_BRIEF_
When a line in the data below includes "DoxyReturn", pick it out and copy it.

Stored data entries:
┄┄┄┄┄┄┄┄┄┄┄┄┄┄┄┄┄┄┄┄
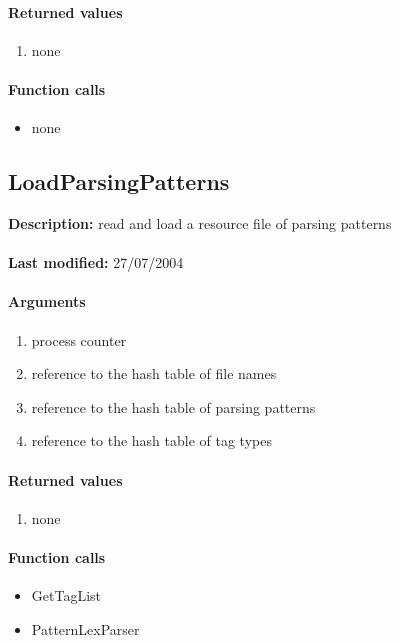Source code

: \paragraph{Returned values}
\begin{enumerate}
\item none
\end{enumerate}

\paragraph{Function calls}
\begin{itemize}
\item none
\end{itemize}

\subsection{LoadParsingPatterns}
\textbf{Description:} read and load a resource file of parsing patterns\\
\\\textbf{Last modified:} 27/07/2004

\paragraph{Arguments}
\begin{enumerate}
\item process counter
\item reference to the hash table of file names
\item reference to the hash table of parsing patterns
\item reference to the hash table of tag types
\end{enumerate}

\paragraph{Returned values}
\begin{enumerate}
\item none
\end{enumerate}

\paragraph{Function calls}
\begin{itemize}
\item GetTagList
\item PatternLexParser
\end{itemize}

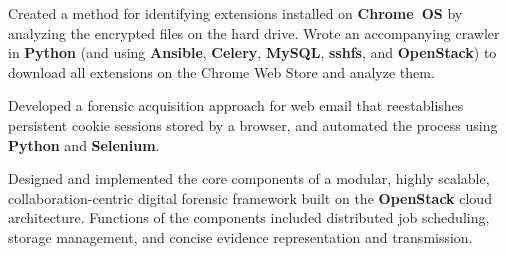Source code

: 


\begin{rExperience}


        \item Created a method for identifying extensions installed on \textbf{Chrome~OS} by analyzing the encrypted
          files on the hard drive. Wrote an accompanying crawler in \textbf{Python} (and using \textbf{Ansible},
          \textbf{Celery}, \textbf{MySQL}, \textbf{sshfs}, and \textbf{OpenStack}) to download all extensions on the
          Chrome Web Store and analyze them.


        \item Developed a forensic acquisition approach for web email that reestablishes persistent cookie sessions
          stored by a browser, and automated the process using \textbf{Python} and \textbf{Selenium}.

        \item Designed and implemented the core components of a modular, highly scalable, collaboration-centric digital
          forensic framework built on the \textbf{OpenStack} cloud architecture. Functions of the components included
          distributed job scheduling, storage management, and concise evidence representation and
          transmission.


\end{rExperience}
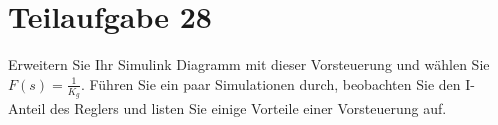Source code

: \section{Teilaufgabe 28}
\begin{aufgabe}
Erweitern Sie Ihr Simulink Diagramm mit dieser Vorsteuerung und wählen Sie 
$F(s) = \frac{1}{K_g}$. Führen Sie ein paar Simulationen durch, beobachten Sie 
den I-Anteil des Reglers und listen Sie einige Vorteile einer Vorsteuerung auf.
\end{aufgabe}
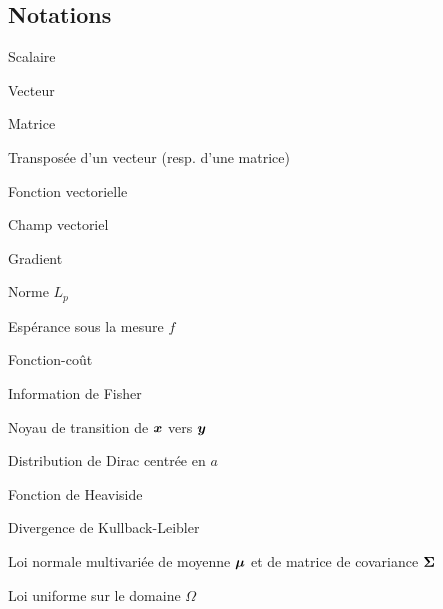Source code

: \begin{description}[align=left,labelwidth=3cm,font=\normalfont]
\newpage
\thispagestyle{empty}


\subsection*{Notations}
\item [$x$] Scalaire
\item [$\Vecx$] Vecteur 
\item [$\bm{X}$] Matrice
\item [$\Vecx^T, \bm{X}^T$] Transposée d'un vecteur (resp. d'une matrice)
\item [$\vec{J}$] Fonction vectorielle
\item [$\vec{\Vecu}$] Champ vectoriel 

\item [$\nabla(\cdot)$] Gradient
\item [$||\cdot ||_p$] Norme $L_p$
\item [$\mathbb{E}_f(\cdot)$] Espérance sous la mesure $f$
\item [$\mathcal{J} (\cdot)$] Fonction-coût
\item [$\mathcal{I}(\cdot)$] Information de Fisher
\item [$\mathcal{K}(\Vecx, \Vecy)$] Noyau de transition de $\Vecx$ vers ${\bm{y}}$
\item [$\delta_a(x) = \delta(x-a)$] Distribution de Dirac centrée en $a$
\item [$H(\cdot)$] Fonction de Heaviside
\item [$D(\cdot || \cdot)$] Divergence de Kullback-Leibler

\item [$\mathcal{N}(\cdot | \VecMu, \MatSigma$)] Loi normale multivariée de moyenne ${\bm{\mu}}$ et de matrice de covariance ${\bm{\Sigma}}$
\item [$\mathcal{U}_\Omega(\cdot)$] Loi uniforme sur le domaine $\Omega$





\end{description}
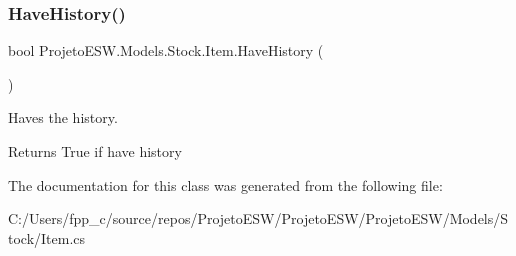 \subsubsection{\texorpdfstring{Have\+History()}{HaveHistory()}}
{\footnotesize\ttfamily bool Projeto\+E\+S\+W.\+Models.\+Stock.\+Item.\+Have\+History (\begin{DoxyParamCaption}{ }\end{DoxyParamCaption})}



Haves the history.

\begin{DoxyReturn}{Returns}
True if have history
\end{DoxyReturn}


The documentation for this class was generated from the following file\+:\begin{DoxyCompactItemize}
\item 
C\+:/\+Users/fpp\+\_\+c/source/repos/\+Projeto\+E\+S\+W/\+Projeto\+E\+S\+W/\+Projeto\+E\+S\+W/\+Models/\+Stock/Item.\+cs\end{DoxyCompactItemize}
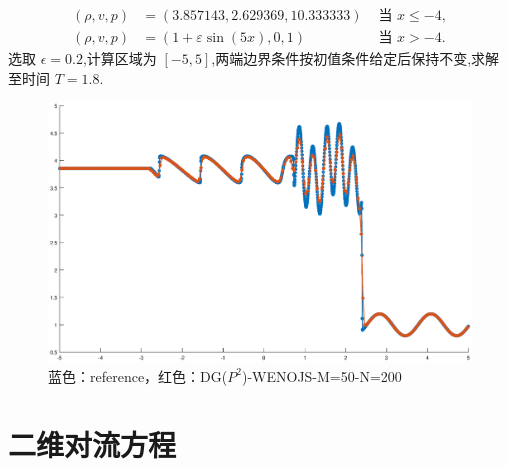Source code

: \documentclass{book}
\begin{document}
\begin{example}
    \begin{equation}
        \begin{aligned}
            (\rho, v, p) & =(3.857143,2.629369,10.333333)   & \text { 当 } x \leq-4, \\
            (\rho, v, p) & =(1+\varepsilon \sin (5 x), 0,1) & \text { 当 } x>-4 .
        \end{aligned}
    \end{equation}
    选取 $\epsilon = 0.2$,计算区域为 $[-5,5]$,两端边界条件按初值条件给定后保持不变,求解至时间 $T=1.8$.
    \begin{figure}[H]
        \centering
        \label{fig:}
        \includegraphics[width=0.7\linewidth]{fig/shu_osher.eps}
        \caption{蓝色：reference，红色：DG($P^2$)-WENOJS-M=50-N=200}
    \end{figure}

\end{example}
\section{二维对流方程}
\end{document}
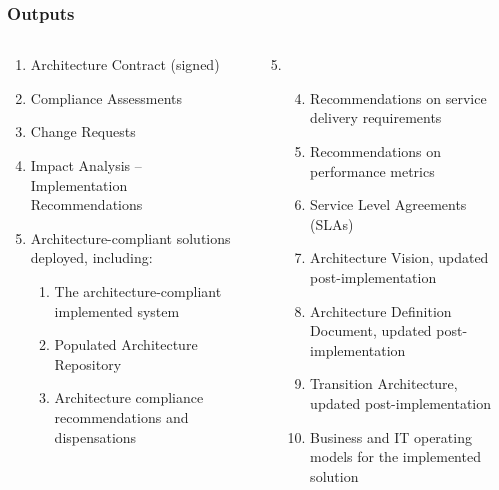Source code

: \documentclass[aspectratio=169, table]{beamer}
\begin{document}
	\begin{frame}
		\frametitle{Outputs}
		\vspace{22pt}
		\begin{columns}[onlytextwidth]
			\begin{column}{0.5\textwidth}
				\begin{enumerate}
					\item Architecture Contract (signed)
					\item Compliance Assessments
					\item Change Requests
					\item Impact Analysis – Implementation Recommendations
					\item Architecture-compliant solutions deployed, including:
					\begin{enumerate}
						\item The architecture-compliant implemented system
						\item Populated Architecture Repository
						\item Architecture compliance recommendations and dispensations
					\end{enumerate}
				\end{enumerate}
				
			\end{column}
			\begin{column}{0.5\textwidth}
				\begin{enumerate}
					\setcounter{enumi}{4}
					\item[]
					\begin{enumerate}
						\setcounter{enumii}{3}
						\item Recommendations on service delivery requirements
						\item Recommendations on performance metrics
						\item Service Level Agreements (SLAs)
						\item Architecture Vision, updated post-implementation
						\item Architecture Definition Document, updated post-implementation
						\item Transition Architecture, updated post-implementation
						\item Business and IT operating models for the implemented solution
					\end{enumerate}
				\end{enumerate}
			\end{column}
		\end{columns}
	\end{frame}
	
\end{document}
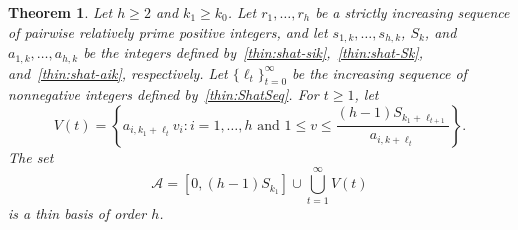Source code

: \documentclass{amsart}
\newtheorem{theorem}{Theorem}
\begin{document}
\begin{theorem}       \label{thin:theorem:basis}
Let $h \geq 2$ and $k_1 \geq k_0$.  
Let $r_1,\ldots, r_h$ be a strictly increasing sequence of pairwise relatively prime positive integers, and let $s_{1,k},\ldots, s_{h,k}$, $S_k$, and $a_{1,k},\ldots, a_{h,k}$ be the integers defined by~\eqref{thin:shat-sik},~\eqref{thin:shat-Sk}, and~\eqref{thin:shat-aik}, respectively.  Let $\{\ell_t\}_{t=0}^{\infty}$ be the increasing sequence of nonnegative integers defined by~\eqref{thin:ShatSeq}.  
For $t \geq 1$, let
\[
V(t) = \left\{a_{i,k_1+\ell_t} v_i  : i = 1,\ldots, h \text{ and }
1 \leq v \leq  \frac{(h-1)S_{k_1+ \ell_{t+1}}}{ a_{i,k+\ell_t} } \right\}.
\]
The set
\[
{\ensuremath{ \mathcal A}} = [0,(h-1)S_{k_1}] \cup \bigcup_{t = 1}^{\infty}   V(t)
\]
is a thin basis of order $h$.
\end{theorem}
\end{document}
┄┄┄┄┄┄┄┄┄┄┄┄┄┄┄┄┄┄┄┄
_OUTPUT OF THE EXERCISE_
\begin{DoxyReturn}{Returns}
\end{DoxyReturn}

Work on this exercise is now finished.